In her downtime, Sienna has got through lockdown in much the same way as we all have. With jigsaws, baking and new addictions. ‘I’ve suddenly become a true crime junkie,’ she announces. ‘I’ve been watching the Cecil Hotel documentary on Netflix, and Night Stalker [about serial killer Richard Ramirez], which was unbelievable and horrifying and intriguing. Now, I’m on Married At First Sight Australia. I’m so far behind though!’

Bingeing on bad television was the self-care she needed after an emotionally taxing project. Her latest film, Wander Darkly, sees her play new mother Adrienne, who is caught in a relationship buckling with strain. Following a car crash, Adrienne wakes up standing over her own body as she is pronounced dead. And then she must go back through her life, through her love story, and analyse where it all went wrong.

‘The script really held me,’ she explains. ‘I love the notion of going back and revisiting moments in your relationship with the person that you’re kind of falling apart with. I tend to respond really emotionally to things, and it just moved me so deeply.

I felt like I had to jump in.’ When writer/ director Tara Miele called cut at the end of the day, Sienna had to find ways to dispel the emotional strain.

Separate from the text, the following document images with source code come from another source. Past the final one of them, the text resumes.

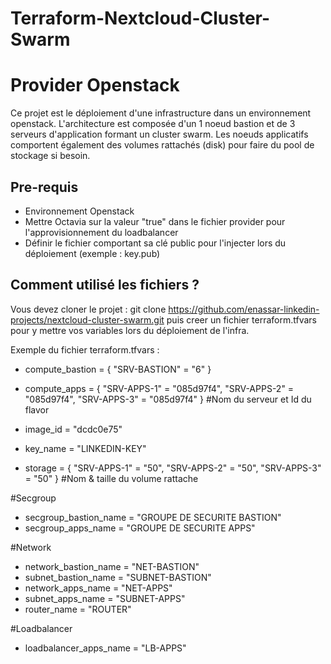 # Terraform-Nextcloud-Cluster-Swarm
# Provider Openstack

Ce projet est le déploiement d'une infrastructure dans un environnement openstack. L'architecture est composée d'un 1 noeud bastion et de 3 serveurs d'application formant un cluster swarm. Les noeuds applicatifs comportent également des volumes rattachés (disk) pour faire du pool de stockage si besoin.

## Pre-requis

* Environnement Openstack
* Mettre Octavia sur la valeur "true" dans le fichier provider pour l'approvisionnement du loadbalancer
* Définir le fichier comportant sa clé public pour l'injecter lors du déploiement (exemple : key.pub)

## Comment utilisé les fichiers ?

Vous devez cloner le projet : git clone https://github.com/enassar-linkedin-projects/nextcloud-cluster-swarm.git puis creer un fichier terraform.tfvars pour y mettre vos variables lors du déploiement de l'infra.

Exemple du fichier terraform.tfvars :

- compute_bastion = { "SRV-BASTION" = "6" }
- compute_apps = { "SRV-APPS-1" = "085d97f4", "SRV-APPS-2" = "085d97f4", "SRV-APPS-3" = "085d97f4" } #Nom du serveur et Id du flavor

- image_id     = "dcdc0e75"
- key_name     = "LINKEDIN-KEY"
- storage = { "SRV-APPS-1" = "50", "SRV-APPS-2" = "50", "SRV-APPS-3" = "50" }  #Nom & taille du volume rattache

#Secgroup
- secgroup_bastion_name = "GROUPE DE SECURITE BASTION"
- secgroup_apps_name    = "GROUPE DE SECURITE APPS"

#Network
- network_bastion_name = "NET-BASTION"
- subnet_bastion_name  = "SUBNET-BASTION"
- network_apps_name    = "NET-APPS"
- subnet_apps_name     = "SUBNET-APPS"
- router_name          = "ROUTER"

#Loadbalancer
- loadbalancer_apps_name = "LB-APPS"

‘That can be a painful experience,’ Sienna, 39, says. ‘I don’t ever feel like I want to completely bury the person that I’m playing. But I’m quite good at disassociating in moments where I need to be present, like with my daughter or when I’m making dinner. You just have to be able to compartmentalise. This is really specific to women: there’s so much that was required of me as a person other than my job, you know? Women are good at multitasking.’

The reviews of her performance have been effusive. But does she actually care about star ratings and award nominations (as so many actors claim not to)? ‘It would be a total lie to say that I don’t want people to respond positively,’ she laughs. ‘I had to dig extremely deep, so it would break my heart if everyone said, “She’s shit.” Any positive response is greatly appreciated: it just can’t be the driving force of why you do something.’

Sienna has been on our radar since 2004’s Layer Cake and Alfie, when a relationship with her Alfie co-star Jude Law – and an enviable boho style (the maxidresses, the disc belts) – made her a media fixture and a regular on the front row. More recently in New York, she co-parented Marlowe with her ex, actor Tom, and was in a relationship with gallerist Lucas Zwirner. She has expressed a certain frustration that headlines concerning her personal life may have eclipsed her work. ‘The noise of everything else was louder,’ she reflected in a February interview. ‘It was, like: “She can’t possibly be good and be doing all these other things.”’ She has well proven her talent beyond the headlines, though, especially in recent years, with turns in American Sniper and American Woman (plus she was BAFTA-nominated for playing Tippi Hedren in 2012’s The Girl).

Sienna prefers not to look back, at least at the films. ‘I’ve never gone back and watched films that I’ve been in,’ she insists. ‘I haven’t even seen all of them! There’s a director’s cut of Factory Girl that apparently is a better version. I had moments, when I was younger, where there would be a screening of some of the first films that I did, and I would watch in a total state of anxiety, wishing that I had worked harder. I was very, very critical.’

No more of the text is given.